● **MATERIAL SHOWN**:
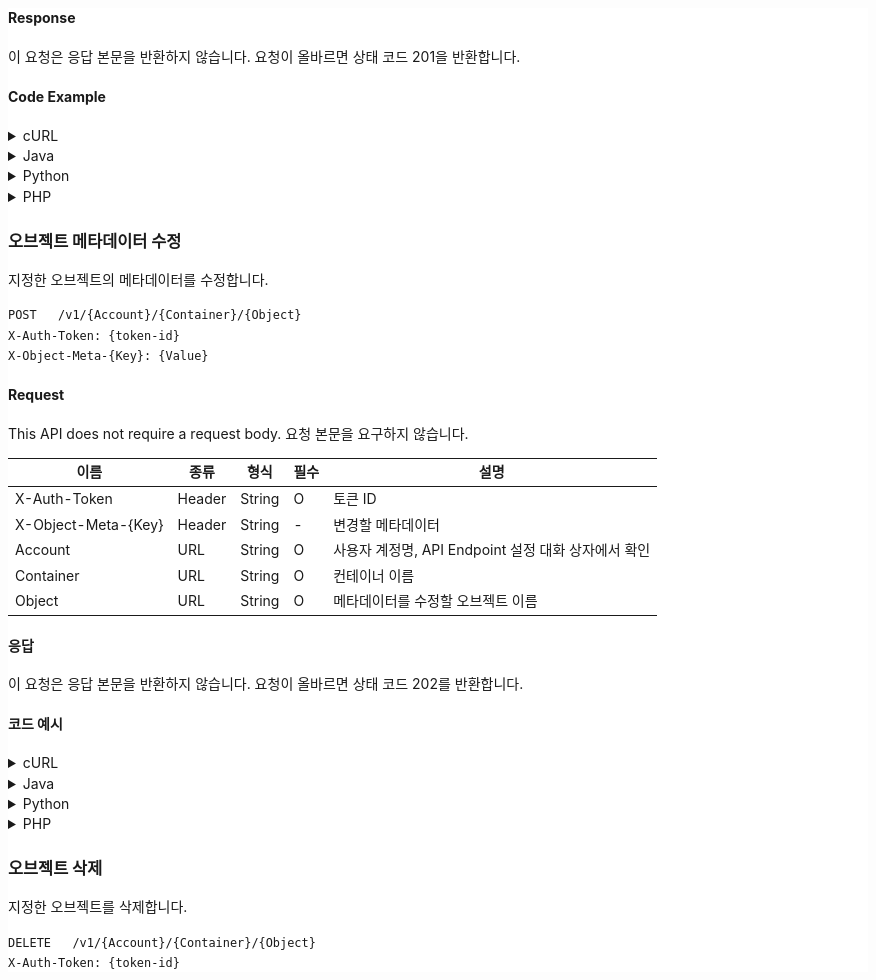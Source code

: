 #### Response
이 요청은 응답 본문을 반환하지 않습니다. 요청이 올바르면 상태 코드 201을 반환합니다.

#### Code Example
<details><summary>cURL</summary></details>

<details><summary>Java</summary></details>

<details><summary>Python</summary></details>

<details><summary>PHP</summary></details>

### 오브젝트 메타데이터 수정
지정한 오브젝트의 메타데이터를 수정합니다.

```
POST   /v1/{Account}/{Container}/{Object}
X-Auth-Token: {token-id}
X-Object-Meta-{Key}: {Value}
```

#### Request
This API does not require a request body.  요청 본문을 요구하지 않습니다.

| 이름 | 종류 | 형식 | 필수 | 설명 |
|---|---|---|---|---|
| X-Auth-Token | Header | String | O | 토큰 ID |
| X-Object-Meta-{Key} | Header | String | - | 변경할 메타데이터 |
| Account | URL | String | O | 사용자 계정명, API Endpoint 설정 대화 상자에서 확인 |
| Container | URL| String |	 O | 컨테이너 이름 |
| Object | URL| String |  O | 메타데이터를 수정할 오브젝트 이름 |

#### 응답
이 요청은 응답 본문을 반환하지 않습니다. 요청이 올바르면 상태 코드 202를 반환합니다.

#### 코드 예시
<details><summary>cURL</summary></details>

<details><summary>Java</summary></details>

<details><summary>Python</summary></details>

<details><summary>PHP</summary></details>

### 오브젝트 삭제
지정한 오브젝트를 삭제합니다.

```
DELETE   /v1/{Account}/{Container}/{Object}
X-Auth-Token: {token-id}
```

---

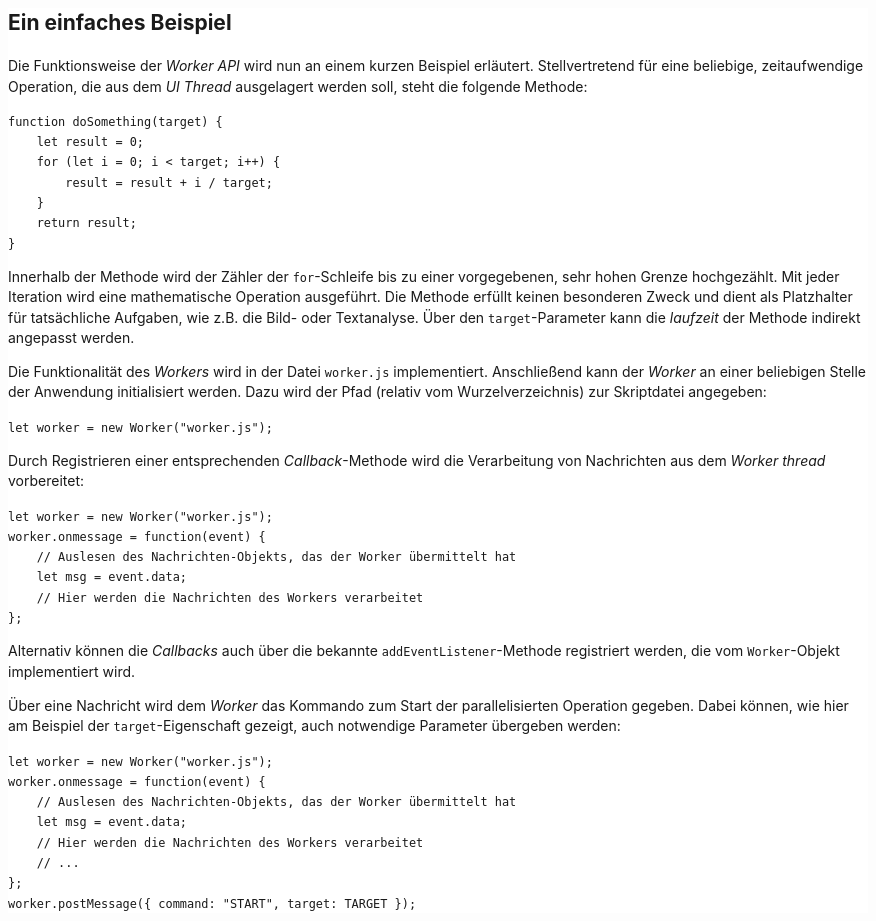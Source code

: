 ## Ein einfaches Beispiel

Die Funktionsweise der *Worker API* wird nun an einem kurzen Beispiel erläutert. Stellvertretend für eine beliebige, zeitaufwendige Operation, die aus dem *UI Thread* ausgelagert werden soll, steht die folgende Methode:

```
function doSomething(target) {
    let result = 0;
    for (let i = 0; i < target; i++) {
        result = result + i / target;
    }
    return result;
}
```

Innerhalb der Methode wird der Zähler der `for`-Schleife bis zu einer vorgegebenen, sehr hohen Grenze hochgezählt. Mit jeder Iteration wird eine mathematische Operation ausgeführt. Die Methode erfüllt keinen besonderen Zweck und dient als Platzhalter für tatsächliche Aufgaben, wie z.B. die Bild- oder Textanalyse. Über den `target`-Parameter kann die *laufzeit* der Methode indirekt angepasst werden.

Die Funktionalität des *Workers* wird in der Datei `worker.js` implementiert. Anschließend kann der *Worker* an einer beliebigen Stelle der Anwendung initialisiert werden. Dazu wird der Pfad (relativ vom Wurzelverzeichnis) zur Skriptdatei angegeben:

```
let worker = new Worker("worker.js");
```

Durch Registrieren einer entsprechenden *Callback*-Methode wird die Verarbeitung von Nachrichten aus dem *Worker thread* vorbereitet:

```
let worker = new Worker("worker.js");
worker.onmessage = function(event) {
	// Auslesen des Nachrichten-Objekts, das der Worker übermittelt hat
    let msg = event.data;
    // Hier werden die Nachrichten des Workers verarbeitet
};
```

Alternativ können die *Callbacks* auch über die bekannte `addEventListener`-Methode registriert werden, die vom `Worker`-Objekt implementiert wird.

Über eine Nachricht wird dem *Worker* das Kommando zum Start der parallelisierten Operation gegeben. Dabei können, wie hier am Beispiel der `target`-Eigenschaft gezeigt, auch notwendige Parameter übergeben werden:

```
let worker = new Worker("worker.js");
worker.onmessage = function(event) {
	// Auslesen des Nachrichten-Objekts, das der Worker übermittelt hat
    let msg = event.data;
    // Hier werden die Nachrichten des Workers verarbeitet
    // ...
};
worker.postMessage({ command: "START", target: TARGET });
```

● **WHAT IS EXPECTED**: Show all lines in the entries above where the string "반환합니다" appears.

● **RESPONSE TO THIS TASK**:
이 요청은 응답 본문을 반환하지 않습니다. 요청이 올바르면 상태 코드 201을 반환합니다.
이 요청은 응답 본문을 반환하지 않습니다. 요청이 올바르면 상태 코드 202를 반환합니다.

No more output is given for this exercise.